Your talk went down very well, you got rapturous applause, and some delegates even began to stand…there were murmurings of a Nobel Prize. Now, the hard bit, all those eager students in the front row want a copy of your slides so they can emulate your greatness, or more likely nitpick and point out the flaws in your otherwise flawless logic. You really don’t want the inconvenience of collecting email addresses or worse swapping business cards. So, what’s the easy option for a busy speaker one the conference circuit? QR codes. Obviously.
But, isn’t creating QR codes for your documents a painful process that will add precious minutes to your speech preparation time?
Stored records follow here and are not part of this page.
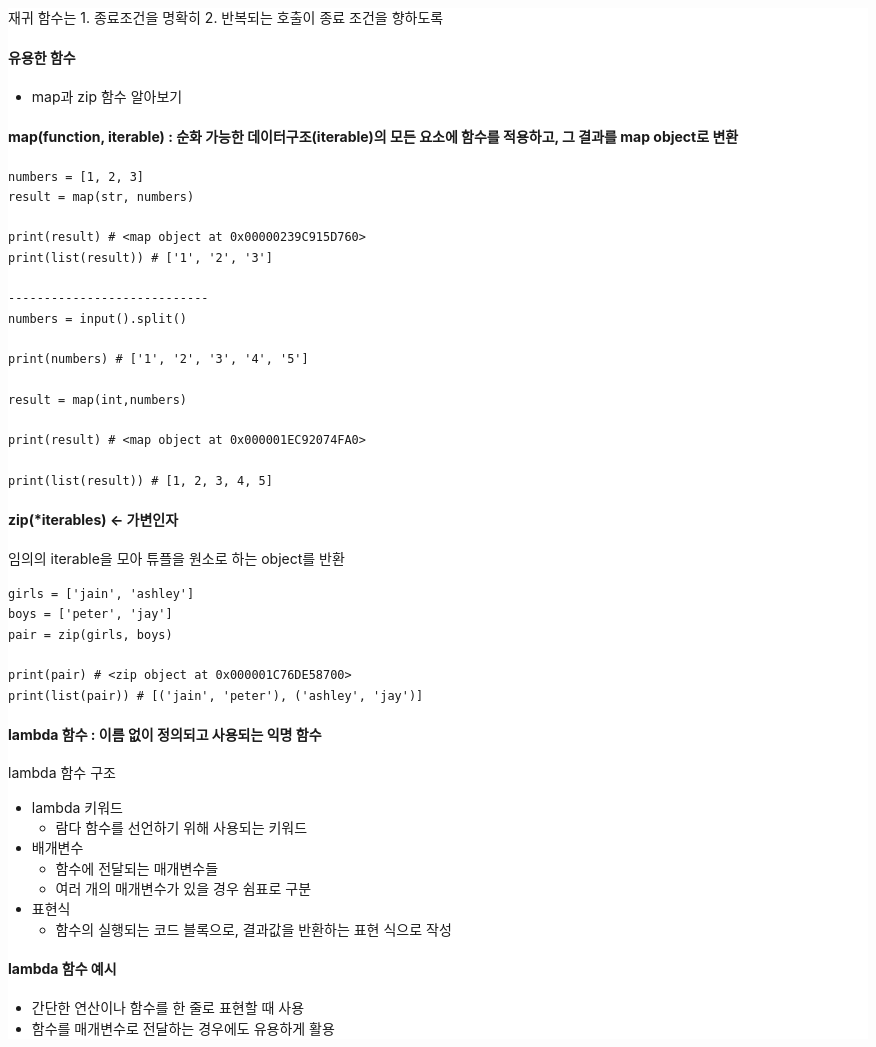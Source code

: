 재귀 함수는 1. 종료조건을 명확히 2. 반복되는 호출이 종료 조건을 향하도록

#### 유용한 함수

- map과 zip 함수 알아보기

#### map(function, iterable) : 순화 가능한 데이터구조(iterable)의 모든 요소에 함수를 적용하고, 그 결과를 map object로 변환

```
numbers = [1, 2, 3]
result = map(str, numbers)

print(result) # <map object at 0x00000239C915D760>
print(list(result)) # ['1', '2', '3']

----------------------------
numbers = input().split()

print(numbers) # ['1', '2', '3', '4', '5']

result = map(int,numbers)

print(result) # <map object at 0x000001EC92074FA0>

print(list(result)) # [1, 2, 3, 4, 5]
```

#### zip(*iterables) <- 가변인자
임의의 iterable을 모아 튜플을 원소로 하는 object를 반환

```
girls = ['jain', 'ashley']
boys = ['peter', 'jay']
pair = zip(girls, boys)

print(pair) # <zip object at 0x000001C76DE58700>
print(list(pair)) # [('jain', 'peter'), ('ashley', 'jay')]
```

#### lambda 함수 : 이름 없이 정의되고 사용되는 익명 함수
lambda 함수 구조
- lambda 키워드
  - 람다 함수를 선언하기 위해 사용되는 키워드
- 배개변수
  - 함수에 전달되는 매개변수들
  - 여러 개의 매개변수가 있을 경우 쉼표로 구분
- 표현식
  - 함수의 실행되는 코드 블록으로, 결과값을 반환하는 표현 식으로 작성

#### lambda 함수 예시
- 간단한 연산이나 함수를 한 줄로 표현할 때 사용
- 함수를 매개변수로 전달하는 경우에도 유용하게 활용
Not necessarily. A new service with the painful name of TagMyDoc allows you to add a tag to a document which can be scanned and retrieved as a virtual copy via a QR code, which you would, of course, display at the end of your talk so that all those delegates can scan it with their iPhones. The system supports the following file types: jpg, tiff, png, bmp, gif, doc, docx, ppt, pptx and pdf.
There is the inevitable mobile app – ScanMyDoc, which is the only TagMyDoc-ready QR reader at the moment, which also lets you sync ScanMyDoc with your TagMyDoc account and manage your scanned documents.
There is a Microsoft Office Add-in for Word that lets you tag and save your document directly and a similar Add-in for Microsoft PowerPoint, which lets you tag and save your presentation directly from Microsoft PowerPoint without ever leaving the application.
In a sense, TagMyDoc is the reverse process of printing – When you print, your document goes from a virtual form to a hard copy. This approach means a recipient can get a virtual copy of a document or presentation from a hard-copy form (print or on your lecture screen).